Brain (entities & episodes)

Memory and the knowledge base are the two surfaces you see in the chat. Underneath sits the brain: a structured graph of entities, edges, and immutable episodes that grows every time you (or a connector) feeds it a new signal. This page explains the layer you don't see directly but that powers every assistant turn.

The primitives

Five operational primitives, three cognitive ones. The operational primitives are what you query directly in chat: CRM (people + companies + deals), Tasks, KB, Memory, and Files. The cognitive substrate (entities, edges, episodes) threads them together.

Entities

Canonical nouns: people, companies, projects, deals, products. Every brain primitive resolves to or links from an entity.

Edges

Typed graph relationships between entities (works_at, engagement_of, mentioned_in). Bi-temporal: a closed relationship keeps its history.

Episodes

The append-only observation log. Every memory, entity, and edge points back to the episode that observed it. Episodes are immutable; consolidation reads, never writes.

How signals become structure

Pipeline B is the unified extraction surface. Given any episode (a chat checkpoint, a Gmail message that matched a rule, a Fathom transcript, a Slack mention), it runs a single LLM call that emits entities, edges, tasks, memories, and ephemeral items, with every observation evaluated against a precedence ladder (Task → Entity/Edge → CRM → Memory → Ephemeral). Memory is the last resort; emissions carry why_not_entity / why_not_task justifications so the model confronts the alternative.
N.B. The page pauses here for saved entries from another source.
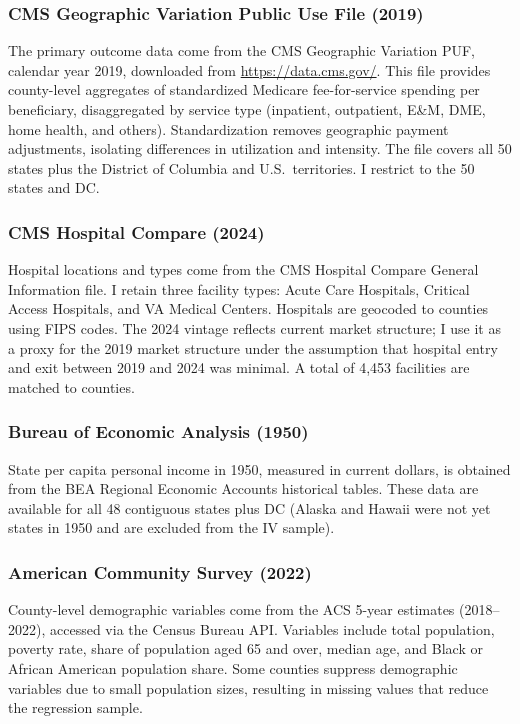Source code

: \documentclass[12pt]{article}
\begin{document}
\subsubsection*{CMS Geographic Variation Public Use File (2019)} The primary outcome data come from the CMS Geographic Variation PUF, calendar year 2019, downloaded from \url{https://data.cms.gov/}. This file provides county-level aggregates of standardized Medicare fee-for-service spending per beneficiary, disaggregated by service type (inpatient, outpatient, E\&M, DME, home health, and others). Standardization removes geographic payment adjustments, isolating differences in utilization and intensity. The file covers all 50 states plus the District of Columbia and U.S.\ territories. I restrict to the 50 states and DC.

\subsubsection*{CMS Hospital Compare (2024)} Hospital locations and types come from the CMS Hospital Compare General Information file. I retain three facility types: Acute Care Hospitals, Critical Access Hospitals, and VA Medical Centers. Hospitals are geocoded to counties using FIPS codes. The 2024 vintage reflects current market structure; I use it as a proxy for the 2019 market structure under the assumption that hospital entry and exit between 2019 and 2024 was minimal. A total of 4,453 facilities are matched to counties.

\subsubsection*{Bureau of Economic Analysis (1950)} State per capita personal income in 1950, measured in current dollars, is obtained from the BEA Regional Economic Accounts historical tables. These data are available for all 48 contiguous states plus DC (Alaska and Hawaii were not yet states in 1950 and are excluded from the IV sample).

\subsubsection*{American Community Survey (2022)} County-level demographic variables come from the ACS 5-year estimates (2018--2022), accessed via the Census Bureau API. Variables include total population, poverty rate, share of population aged 65 and over, median age, and Black or African American population share. Some counties suppress demographic variables due to small population sizes, resulting in missing values that reduce the regression sample.
\end{document}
Three pipelines, one extractor

  1. A

    Pipeline A: chat

    Live chat turns hit a compaction checkpoint; the compacted window becomes a web_chat episode and runs Pipeline B fire-and-forget.

  2. B

    Pipeline B: episode to derived rows

    The shared extractor. Called by A, C, and active capture (file upload, voice memo, manual save).

  3. C

    Pipeline C: external event ingest

    Connector events (Gmail, GitHub, Calendar, Fathom, Slack) flow through the rules engine; matched events become episodes and run Pipeline B.

Rules engine

Per-connector-instance rules decide how each event is routed: realtime (straight to Pipeline B), scheduled (queued in pending_ingest_batches, drained on a cron), or drop (truly discarded). Filters are first-match-wins, with default templates per source: ":crm_contacts → realtime" for Gmail, "is_dm → realtime" for Slack, "pull_request.merged → realtime+alert" for GitHub. Edit them under Studio → Ingestion.

Self-healing classifier

The v2 classifier doesn't just decide once. Pipeline B's emissions are scored against the original episode; low-confidence rows go back through a reclassifier pass that can re-tier, merge near-duplicates, or downgrade a Memory to Ephemeral. Existing memories that drift from their evidence are surfaced for retraction in the corrections queue.

How chat reads the brain

Chat sees the brain through a 7-tool surface: getEntity (entity rollup with summary + edges + recent episodes), search (hybrid FTS + vector + graph + recency, RRF-fused), recentEpisodes, provenance (one-level walk for any row), markUseful (the signal that boosts a row's retrieval rank), aggregate (typed measures over typed columns or JSONB attributes), and getRowHistory (the supersession-audit chain). Same store; chat sees the rich tools, programmatic clients will see atomic per-primitive operations once external-agent OAuth ships.

Brain vs memory

Memory is one primitive in the brain: the layer that holds inferred behavioral facts about people. Entities, edges, tasks, deals, and files are the rest. The acid test for the boundary: "if the source disappeared, does this row stay?" Yes for memory, typically no for KB chunks (which are re-importable from the source repo or docs). See Memory & knowledge for the user-facing controls.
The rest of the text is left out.